Minshew was named after his father, Gardner Flint Minshew, a fact that most fans and sportswriters did not initially realize because the elder Minshew is often referred to by his middle name.[114][115] He goes by "Minshew II" rather than "Minshew Jr." at his mother's request, as she did not want her son to be nicknamed "Junior" or "Bubba".[116] His grandfather originally wanted Minshew to be named Beowulf, after the Old English hero, but his parents rejected the idea.[14]

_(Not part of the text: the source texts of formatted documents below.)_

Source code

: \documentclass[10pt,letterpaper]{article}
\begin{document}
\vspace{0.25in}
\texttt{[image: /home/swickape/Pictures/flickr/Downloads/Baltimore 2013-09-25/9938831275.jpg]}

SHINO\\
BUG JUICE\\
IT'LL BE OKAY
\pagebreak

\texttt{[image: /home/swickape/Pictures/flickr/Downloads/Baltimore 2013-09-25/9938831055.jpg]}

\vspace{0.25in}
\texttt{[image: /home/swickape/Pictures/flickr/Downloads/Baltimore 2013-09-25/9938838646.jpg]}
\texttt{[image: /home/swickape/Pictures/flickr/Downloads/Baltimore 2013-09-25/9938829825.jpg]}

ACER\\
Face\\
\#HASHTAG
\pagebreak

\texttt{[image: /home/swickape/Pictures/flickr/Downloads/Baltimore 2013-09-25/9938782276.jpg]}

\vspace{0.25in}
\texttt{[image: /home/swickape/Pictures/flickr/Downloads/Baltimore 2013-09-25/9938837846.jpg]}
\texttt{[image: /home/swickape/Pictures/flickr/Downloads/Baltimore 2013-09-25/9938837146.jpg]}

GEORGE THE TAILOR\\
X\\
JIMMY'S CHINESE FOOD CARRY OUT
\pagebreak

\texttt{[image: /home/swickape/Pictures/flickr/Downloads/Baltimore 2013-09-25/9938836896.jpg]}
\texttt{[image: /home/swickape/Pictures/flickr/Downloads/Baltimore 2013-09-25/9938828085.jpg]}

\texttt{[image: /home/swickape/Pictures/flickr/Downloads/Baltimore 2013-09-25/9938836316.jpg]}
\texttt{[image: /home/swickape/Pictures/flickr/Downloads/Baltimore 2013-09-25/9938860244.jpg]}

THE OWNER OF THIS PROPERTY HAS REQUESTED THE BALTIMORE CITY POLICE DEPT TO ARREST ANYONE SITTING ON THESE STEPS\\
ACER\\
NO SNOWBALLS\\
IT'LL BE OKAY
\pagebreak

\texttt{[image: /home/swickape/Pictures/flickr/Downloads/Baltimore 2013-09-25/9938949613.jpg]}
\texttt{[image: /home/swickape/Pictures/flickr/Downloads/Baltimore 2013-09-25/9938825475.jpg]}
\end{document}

Outside of football, Minshew is known for his distinctive physical appearance and exercise habits, which have generated several nicknames. He began growing his signature Fu Manchu-style mustache at East Carolina, and it has been adopted by Minshew's fans, some of whom wear fake mustaches to his NFL games.[117][118] During his tenure with Jacksonville, he also had a distinctive mullet, which he cut off after the 2020 season.[119][120] This appearance awarded Minshew the nickname "Uncle Rico", based on the similarly-styled character from the 2004 film Napoleon Dynamite.[121][122] His decision to wear aviator sunglasses and a flight jacket before his first game at Lincoln Financial Field also drew comparisons to the film Top Gun.[123][124] Minshew was also given the nickname "Jock Strap King" by Jacksonville running back Leonard Fournette, after the quarterback's propensity for exercising in nothing but the eponymous underwear.[125] The pornographic video service CamSoda once offered Minshew a one-million-dollar endorsement deal based on his exercise habit.[126]

While playing for Northwest Mississippi, Minshew had a cameo appearance in the Netflix documentary miniseries Last Chance U. The film featured the college football program at East Mississippi, whose defeat of Minshew and Northwest Mississippi was featured in the series.[127]